:: INFORMATION SHOWN ::

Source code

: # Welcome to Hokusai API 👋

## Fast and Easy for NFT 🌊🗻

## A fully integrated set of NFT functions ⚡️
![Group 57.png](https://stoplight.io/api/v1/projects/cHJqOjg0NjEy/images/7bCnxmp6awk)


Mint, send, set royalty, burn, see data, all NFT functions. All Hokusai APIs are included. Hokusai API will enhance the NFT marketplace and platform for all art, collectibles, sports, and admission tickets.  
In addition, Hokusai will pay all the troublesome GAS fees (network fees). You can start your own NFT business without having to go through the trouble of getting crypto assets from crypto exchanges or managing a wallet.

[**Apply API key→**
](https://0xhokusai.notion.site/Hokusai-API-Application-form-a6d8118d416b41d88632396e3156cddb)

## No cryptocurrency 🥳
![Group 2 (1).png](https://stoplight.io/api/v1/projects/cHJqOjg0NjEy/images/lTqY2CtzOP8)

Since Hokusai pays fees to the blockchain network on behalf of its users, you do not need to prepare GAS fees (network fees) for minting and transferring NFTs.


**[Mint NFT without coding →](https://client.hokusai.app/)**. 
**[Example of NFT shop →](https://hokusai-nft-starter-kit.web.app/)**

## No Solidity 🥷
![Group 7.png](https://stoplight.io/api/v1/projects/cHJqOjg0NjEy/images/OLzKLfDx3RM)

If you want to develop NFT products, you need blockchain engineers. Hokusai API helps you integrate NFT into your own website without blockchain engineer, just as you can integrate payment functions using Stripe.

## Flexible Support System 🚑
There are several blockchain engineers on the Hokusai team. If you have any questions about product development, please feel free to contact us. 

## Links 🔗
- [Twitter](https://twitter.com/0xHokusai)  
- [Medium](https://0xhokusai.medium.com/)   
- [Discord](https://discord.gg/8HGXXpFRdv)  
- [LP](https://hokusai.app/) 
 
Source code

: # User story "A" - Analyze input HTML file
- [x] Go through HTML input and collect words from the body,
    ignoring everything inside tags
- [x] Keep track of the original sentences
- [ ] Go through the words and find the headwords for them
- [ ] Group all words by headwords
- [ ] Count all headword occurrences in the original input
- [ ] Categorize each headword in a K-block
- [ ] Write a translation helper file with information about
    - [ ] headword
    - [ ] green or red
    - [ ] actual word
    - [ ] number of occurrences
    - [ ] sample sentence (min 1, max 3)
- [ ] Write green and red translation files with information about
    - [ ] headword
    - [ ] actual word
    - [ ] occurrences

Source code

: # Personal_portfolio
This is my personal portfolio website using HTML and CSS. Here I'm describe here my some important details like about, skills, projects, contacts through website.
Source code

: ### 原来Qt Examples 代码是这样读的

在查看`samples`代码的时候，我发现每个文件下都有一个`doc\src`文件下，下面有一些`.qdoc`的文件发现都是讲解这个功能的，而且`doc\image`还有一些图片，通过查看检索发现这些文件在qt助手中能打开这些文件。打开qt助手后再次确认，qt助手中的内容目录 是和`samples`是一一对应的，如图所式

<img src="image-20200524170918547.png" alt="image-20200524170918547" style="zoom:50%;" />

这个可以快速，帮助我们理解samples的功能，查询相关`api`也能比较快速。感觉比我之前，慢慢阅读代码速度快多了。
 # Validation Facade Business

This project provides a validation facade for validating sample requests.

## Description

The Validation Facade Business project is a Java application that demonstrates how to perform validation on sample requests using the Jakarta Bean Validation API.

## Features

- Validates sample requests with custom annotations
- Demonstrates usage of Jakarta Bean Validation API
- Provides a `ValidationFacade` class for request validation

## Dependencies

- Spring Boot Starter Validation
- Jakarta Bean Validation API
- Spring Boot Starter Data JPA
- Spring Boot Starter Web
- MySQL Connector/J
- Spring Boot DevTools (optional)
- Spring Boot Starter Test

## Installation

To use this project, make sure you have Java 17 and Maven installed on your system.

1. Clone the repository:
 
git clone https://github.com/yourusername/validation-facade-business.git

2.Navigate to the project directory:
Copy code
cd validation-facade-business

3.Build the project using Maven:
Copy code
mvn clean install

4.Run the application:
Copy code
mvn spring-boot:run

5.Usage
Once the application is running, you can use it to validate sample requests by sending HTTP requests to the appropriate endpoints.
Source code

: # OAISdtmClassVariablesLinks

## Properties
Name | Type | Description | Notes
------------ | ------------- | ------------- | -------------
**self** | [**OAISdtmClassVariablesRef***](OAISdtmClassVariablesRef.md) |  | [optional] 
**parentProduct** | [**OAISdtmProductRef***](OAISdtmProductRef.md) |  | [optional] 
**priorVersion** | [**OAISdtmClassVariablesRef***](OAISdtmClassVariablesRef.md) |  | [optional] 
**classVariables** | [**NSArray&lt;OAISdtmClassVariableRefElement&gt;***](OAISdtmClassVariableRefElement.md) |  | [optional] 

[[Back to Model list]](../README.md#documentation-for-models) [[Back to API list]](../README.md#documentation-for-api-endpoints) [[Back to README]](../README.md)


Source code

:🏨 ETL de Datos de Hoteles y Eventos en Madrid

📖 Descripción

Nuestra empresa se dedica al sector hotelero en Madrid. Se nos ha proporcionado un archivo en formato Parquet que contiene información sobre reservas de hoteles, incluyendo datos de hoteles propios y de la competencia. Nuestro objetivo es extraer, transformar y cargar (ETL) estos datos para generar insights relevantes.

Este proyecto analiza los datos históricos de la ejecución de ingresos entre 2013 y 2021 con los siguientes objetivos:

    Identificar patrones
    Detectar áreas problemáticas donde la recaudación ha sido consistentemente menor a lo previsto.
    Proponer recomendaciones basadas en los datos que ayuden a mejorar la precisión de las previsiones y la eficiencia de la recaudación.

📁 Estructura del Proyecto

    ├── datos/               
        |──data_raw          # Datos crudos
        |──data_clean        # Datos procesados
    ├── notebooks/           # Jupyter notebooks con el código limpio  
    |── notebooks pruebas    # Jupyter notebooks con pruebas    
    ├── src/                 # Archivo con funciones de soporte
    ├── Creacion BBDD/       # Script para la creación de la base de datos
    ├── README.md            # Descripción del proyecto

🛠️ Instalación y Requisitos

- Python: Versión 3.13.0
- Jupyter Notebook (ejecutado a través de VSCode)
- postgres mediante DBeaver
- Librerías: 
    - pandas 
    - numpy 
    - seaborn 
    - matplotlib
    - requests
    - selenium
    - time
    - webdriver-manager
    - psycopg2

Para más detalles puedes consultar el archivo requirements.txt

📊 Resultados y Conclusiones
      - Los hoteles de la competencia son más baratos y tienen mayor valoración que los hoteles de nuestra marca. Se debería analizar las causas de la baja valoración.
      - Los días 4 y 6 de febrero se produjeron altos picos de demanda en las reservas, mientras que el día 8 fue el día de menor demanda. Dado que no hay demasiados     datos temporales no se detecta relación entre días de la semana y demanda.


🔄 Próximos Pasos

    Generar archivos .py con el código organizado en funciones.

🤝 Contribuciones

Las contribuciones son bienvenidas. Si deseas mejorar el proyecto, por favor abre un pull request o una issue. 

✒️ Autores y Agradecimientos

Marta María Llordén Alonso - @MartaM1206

:::

ACTION ITEM:
Word for word, restate the lines above from the line containing "Proponer recomendaciones basadas" through the line containing "Descripción del proyecto", with both included and nothing else.

ANSWER SECTION:
    Proponer recomendaciones basadas en los datos que ayuden a mejorar la precisión de las previsiones y la eficiencia de la recaudación.

📁 Estructura del Proyecto

    ├── datos/               
        |──data_raw          # Datos crudos
        |──data_clean        # Datos procesados
    ├── notebooks/           # Jupyter notebooks con el código limpio  
    |── notebooks pruebas    # Jupyter notebooks con pruebas    
    ├── src/                 # Archivo con funciones de soporte
    ├── Creacion BBDD/       # Script para la creación de la base de datos
    ├── README.md            # Descripción del proyecto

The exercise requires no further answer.